Don't Count on Qualified Property to Help in Year of Sale
Feb 09, 2018
If your taxable income is fully over the threshold amount ($415,000 for married couples, half that for other taxpayers), then your allowed Section 199A deduction is limited to the greater of:
- 50% of wages paid by the business, or
- 25% of wages paid plus 2.5% of "qualified property"
Qualified property is depreciable assets (land does not qualify) held by the taxpayer as of the end of the year. Any depreciable asset that is less than 10 years old qualifies plus any other asset that has not been fully depreciated.

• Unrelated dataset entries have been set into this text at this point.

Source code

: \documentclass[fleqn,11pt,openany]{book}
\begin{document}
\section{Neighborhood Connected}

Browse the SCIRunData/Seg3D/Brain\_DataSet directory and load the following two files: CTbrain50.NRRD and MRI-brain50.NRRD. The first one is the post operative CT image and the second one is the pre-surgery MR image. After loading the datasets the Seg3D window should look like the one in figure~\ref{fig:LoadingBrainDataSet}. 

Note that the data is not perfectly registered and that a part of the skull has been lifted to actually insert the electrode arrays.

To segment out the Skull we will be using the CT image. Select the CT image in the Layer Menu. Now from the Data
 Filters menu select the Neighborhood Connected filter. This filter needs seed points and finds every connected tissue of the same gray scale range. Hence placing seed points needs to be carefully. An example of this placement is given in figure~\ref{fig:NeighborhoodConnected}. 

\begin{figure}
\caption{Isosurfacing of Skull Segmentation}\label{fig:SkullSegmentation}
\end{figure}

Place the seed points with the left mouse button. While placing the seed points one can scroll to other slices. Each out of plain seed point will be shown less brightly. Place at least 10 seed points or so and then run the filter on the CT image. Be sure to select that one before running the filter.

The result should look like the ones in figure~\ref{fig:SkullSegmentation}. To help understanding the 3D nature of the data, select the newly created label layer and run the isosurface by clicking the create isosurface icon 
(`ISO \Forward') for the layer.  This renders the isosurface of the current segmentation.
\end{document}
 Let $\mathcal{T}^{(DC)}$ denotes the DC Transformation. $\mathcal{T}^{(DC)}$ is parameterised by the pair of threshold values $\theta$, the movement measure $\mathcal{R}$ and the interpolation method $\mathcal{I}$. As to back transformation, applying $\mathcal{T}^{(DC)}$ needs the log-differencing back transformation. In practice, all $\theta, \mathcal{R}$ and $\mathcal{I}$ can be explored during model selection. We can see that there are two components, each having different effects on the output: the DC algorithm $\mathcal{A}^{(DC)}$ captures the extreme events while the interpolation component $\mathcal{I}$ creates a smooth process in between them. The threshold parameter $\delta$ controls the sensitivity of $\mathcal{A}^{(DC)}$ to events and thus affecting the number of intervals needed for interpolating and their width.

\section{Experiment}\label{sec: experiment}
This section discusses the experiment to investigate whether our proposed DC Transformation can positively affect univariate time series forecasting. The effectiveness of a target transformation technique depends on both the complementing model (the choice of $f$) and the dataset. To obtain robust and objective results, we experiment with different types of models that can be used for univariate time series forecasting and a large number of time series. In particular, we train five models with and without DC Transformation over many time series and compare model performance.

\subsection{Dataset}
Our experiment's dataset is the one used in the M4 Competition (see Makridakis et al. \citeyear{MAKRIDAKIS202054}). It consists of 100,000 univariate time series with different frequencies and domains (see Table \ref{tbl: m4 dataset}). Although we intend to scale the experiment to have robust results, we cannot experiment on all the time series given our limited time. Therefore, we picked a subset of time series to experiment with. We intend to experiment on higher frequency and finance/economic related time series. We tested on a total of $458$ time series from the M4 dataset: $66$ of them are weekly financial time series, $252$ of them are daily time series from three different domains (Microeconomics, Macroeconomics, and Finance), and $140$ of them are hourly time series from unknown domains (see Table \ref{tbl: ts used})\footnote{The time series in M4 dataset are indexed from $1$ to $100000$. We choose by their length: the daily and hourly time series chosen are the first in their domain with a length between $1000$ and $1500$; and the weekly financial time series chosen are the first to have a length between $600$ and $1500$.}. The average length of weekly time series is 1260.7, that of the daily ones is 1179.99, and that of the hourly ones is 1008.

For Schedule F farmers who do not pay much wages, this may be helpful. Let's look at an example:
Jim Johnson operates as a sole proprietor and nets $500,000 from farming and this happens to be his taxable income too. He only pays out $50,000 in wages for the year, but has $3 million of qualified property. His limit is the greater of $25,000 ($50,000 times 50%) or $87,500 ($50,000 times 25% plus $3 million times 2.5%). His tentative Section 199A deduction is $100,000, but the final allowed deduction is $87,500.
Now, let's assume that Jim sells all of his farm equipment, grain bins, etc. and retires from farming. He sells the assets for $1 million. 20% of this number is $200,000 so he thinks that he will only pay tax on $800,000. However, since he is over the threshold amount, we now have to determine his limit. He paid no wages, so there is no help there. His Qualified Property is still $3 million, however, he did not own the property at year-end, therefore his final limit is zero and he is fully taxed on the $1 million of gain.
This likely will not apply to many farm operations, but it is something to be aware of. Also, if you have a large apartment complex that you sell and you normally qualify for the Section 199A deduction due to the 2.5% of qualified property limit, you will be unable to take any Section 199A deduction in the year of sale to offset your net rental income or ordinary gain on the sale, if any.